▸ **Supplied information**:
========

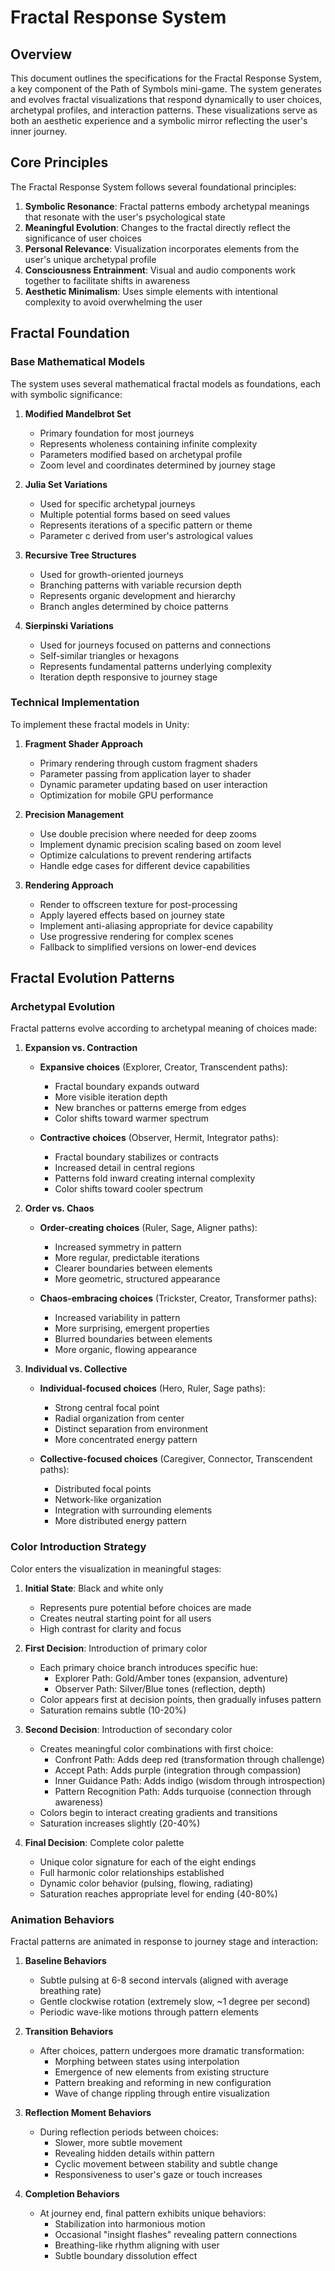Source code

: # Fractal Response System

## Overview

This document outlines the specifications for the Fractal Response System, a key component of the Path of Symbols mini-game. The system generates and evolves fractal visualizations that respond dynamically to user choices, archetypal profiles, and interaction patterns. These visualizations serve as both an aesthetic experience and a symbolic mirror reflecting the user's inner journey.

## Core Principles

The Fractal Response System follows several foundational principles:

1. **Symbolic Resonance**: Fractal patterns embody archetypal meanings that resonate with the user's psychological state
2. **Meaningful Evolution**: Changes to the fractal directly reflect the significance of user choices
3. **Personal Relevance**: Visualization incorporates elements from the user's unique archetypal profile
4. **Consciousness Entrainment**: Visual and audio components work together to facilitate shifts in awareness
5. **Aesthetic Minimalism**: Uses simple elements with intentional complexity to avoid overwhelming the user

## Fractal Foundation

### Base Mathematical Models

The system uses several mathematical fractal models as foundations, each with symbolic significance:

1. **Modified Mandelbrot Set**
   - Primary foundation for most journeys
   - Represents wholeness containing infinite complexity
   - Parameters modified based on archetypal profile
   - Zoom level and coordinates determined by journey stage

2. **Julia Set Variations**
   - Used for specific archetypal journeys
   - Multiple potential forms based on seed values
   - Represents iterations of a specific pattern or theme
   - Parameter c derived from user's astrological values

3. **Recursive Tree Structures**
   - Used for growth-oriented journeys
   - Branching patterns with variable recursion depth
   - Represents organic development and hierarchy
   - Branch angles determined by choice patterns

4. **Sierpinski Variations**
   - Used for journeys focused on patterns and connections
   - Self-similar triangles or hexagons
   - Represents fundamental patterns underlying complexity
   - Iteration depth responsive to journey stage

### Technical Implementation

To implement these fractal models in Unity:

1. **Fragment Shader Approach**
   - Primary rendering through custom fragment shaders
   - Parameter passing from application layer to shader
   - Dynamic parameter updating based on user interaction
   - Optimization for mobile GPU performance

2. **Precision Management**
   - Use double precision where needed for deep zooms
   - Implement dynamic precision scaling based on zoom level
   - Optimize calculations to prevent rendering artifacts
   - Handle edge cases for different device capabilities

3. **Rendering Approach**
   - Render to offscreen texture for post-processing
   - Apply layered effects based on journey state
   - Implement anti-aliasing appropriate for device capability
   - Use progressive rendering for complex scenes
   - Fallback to simplified versions on lower-end devices

## Fractal Evolution Patterns

### Archetypal Evolution

Fractal patterns evolve according to archetypal meaning of choices made:

1. **Expansion vs. Contraction**
   - **Expansive choices** (Explorer, Creator, Transcendent paths):
     - Fractal boundary expands outward
     - More visible iteration depth
     - New branches or patterns emerge from edges
     - Color shifts toward warmer spectrum
   
   - **Contractive choices** (Observer, Hermit, Integrator paths):
     - Fractal boundary stabilizes or contracts
     - Increased detail in central regions
     - Patterns fold inward creating internal complexity
     - Color shifts toward cooler spectrum

2. **Order vs. Chaos**
   - **Order-creating choices** (Ruler, Sage, Aligner paths):
     - Increased symmetry in pattern
     - More regular, predictable iterations
     - Clearer boundaries between elements
     - More geometric, structured appearance
   
   - **Chaos-embracing choices** (Trickster, Creator, Transformer paths):
     - Increased variability in pattern
     - More surprising, emergent properties
     - Blurred boundaries between elements
     - More organic, flowing appearance

3. **Individual vs. Collective**
   - **Individual-focused choices** (Hero, Ruler, Sage paths):
     - Strong central focal point
     - Radial organization from center
     - Distinct separation from environment
     - More concentrated energy pattern
   
   - **Collective-focused choices** (Caregiver, Connector, Transcendent paths):
     - Distributed focal points
     - Network-like organization
     - Integration with surrounding elements
     - More distributed energy pattern

### Color Introduction Strategy

Color enters the visualization in meaningful stages:

1. **Initial State**: Black and white only
   - Represents pure potential before choices are made
   - Creates neutral starting point for all users
   - High contrast for clarity and focus

2. **First Decision**: Introduction of primary color
   - Each primary choice branch introduces specific hue:
     - Explorer Path: Gold/Amber tones (expansion, adventure)
     - Observer Path: Silver/Blue tones (reflection, depth)
   - Color appears first at decision points, then gradually infuses pattern
   - Saturation remains subtle (10-20%)

3. **Second Decision**: Introduction of secondary color
   - Creates meaningful color combinations with first choice:
     - Confront Path: Adds deep red (transformation through challenge)
     - Accept Path: Adds purple (integration through compassion)
     - Inner Guidance Path: Adds indigo (wisdom through introspection)
     - Pattern Recognition Path: Adds turquoise (connection through awareness)
   - Colors begin to interact creating gradients and transitions
   - Saturation increases slightly (20-40%)

4. **Final Decision**: Complete color palette
   - Unique color signature for each of the eight endings
   - Full harmonic color relationships established
   - Dynamic color behavior (pulsing, flowing, radiating)
   - Saturation reaches appropriate level for ending (40-80%)

### Animation Behaviors

Fractal patterns are animated in response to journey stage and interaction:

1. **Baseline Behaviors**
   - Subtle pulsing at 6-8 second intervals (aligned with average breathing rate)
   - Gentle clockwise rotation (extremely slow, ~1 degree per second)
   - Periodic wave-like motions through pattern elements

2. **Transition Behaviors**
   - After choices, pattern undergoes more dramatic transformation:
     - Morphing between states using interpolation
     - Emergence of new elements from existing structure
     - Pattern breaking and reforming in new configuration
     - Wave of change rippling through entire visualization

3. **Reflection Moment Behaviors**
   - During reflection periods between choices:
     - Slower, more subtle movement
     - Revealing hidden details within pattern
     - Cyclic movement between stability and subtle change
     - Responsiveness to user's gaze or touch increases

4. **Completion Behaviors**
   - At journey end, final pattern exhibits unique behaviors:
     - Stabilization into harmonious motion
     - Occasional "insight flashes" revealing pattern connections
     - Breathing-like rhythm aligning with user
     - Subtle boundary dissolution effect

========

▸ **Work item**: Collect from the data above every line that includes "Creates".

▸ **Exercise response**:
   - Creates neutral starting point for all users
   - Creates meaningful color combinations with first choice:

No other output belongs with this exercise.